Mord an Joggerin im Spandauer Forst weiter ungeklärt

Den Gedenkstein ließ der Ehemann von Kirsten Sahling aufstellen. (Foto: Kiefert)

Hakenfelde. Auch viereinhalb Jahre nach dem Mord an einer Joggerin im Spandauer Forst gibt es keine Spur vom Täter - trotz ausgeschriebener Belohnung und mehr als 900 Hinweisen. Nun sucht die Kriminalpolizei erneut nach Zeugen.

Ein schlichter Gedenkstein steht nahe dem Wildgehege an der Schönwalder Allee. Er erinnert an Kirsten Sahling. Sie wurde im Sommer 2009 im Spandauer Forst erstochen. Der Mord an der damals 39-jährigen Joggerin ist nicht vergessen. Aber auch viereinhalb Jahre nach dem Verbrechen fehlt jede Spur vom Täter. Dabei arbeiten die Spezialisten des Landeskriminalamtes mit Hochdruck an dem Fall.

Mehr als 900 Hinweise von Zeugen wurden bislang bearbeitet. Aber selbst die Veröffentlichung eines Videos, auf dem der Messerstecher zu sehen ist, und die Suche nach weiteren Zeugen mithilfe der ZDF-Fernsehsendung "Aktenzeichen XY ungelöst" brachten nicht den entscheidenden Hinweis. Deshalb werden jetzt wieder Zeugen gesucht.

Alle Angaben zum Geschehen am 20. Juni 2009 interessieren die Polizei. Die Ermittler wollen wissen: Wer kennt einen jungen Mann, der insbesondere an den Wochenenden vor vier Jahren früh auf dem Rad unterwegs war? Vor allem im Bereich Spandau-Nord, aber auch im Spandauer Forst. Die Polizei hofft darauf, dass irgendjemand den jungen Mann erkennt, auf den die Täterbeschreibung gepasst hat. Die Beschreibung des Täters hat sich seither nicht geändert.

Der Gesuchte war zur Tatzeit zwischen 15 und 25 Jahre alt, etwa 175 Zentimeter groß und schlank. Er hatte kurze, mittel- bis dunkelblonde Haare. Auffällig ist seine Kleidung, die er zur Tatzeit trug: ein weißes Oberteil und eine weiße Hose.
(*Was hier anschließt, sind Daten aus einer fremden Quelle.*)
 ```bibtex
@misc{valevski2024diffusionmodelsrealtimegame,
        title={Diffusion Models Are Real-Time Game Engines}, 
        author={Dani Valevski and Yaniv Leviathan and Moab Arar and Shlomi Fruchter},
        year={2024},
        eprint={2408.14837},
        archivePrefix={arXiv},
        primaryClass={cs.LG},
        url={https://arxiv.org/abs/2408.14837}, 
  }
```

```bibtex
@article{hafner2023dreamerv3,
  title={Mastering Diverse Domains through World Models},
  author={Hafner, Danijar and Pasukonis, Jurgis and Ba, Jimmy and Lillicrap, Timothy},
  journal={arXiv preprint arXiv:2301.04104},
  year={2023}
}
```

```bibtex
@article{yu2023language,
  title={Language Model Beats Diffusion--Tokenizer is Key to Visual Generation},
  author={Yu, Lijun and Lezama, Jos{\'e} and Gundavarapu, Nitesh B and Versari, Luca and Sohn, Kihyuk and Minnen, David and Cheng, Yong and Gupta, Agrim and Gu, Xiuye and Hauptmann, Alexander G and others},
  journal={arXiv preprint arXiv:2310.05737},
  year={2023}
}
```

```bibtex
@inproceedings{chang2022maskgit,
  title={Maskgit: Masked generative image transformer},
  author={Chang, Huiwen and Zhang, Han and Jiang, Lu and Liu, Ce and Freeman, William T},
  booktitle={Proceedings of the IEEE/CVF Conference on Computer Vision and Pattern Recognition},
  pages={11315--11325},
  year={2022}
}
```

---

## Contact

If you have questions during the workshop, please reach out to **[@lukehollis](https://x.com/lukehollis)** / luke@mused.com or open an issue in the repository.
Er war auf einem Fahrrad mit roten Bauteilen unterwegs.

Dass die Ermittlungen in dem Mordfall so lange ohne nennenswerten Erfolg bleiben, mag auch daran liegen, dass die Joggerin offenbar zufällig getötet wurde. Zwischen dem Täter und dem Opfer gab es keine Beziehung.

Kirsten Sahling, die als Psychologin auf der Onkologie der Berliner Charité arbeitet, war am Morgen des 20. Juni 2009 zusammen mit ihrem Ehemann in den Spandauer Forst gefahren. Das Paar wollte joggen. Während ihr Mann bereits loslief, wärmte sich Kirsten Sahling auf. Dabei kam ihr ein Mann in einem weißen Trainingsanzug auf einem auffällig roten Fahrrad entgegen. Er stieg ab, zog ein Messer und stach mehrmals auf die Frau ein. Dann flüchtete er. Bei seiner Flucht wurde er von einer Überwachungskamera auf dem Klinikgelände des Evangelischen Johannesstifts gefilmt.

Für Hinweise, die zur Aufklärung des Mordes führen, ist eine Belohnung von 5000 Euro ausgesetzt.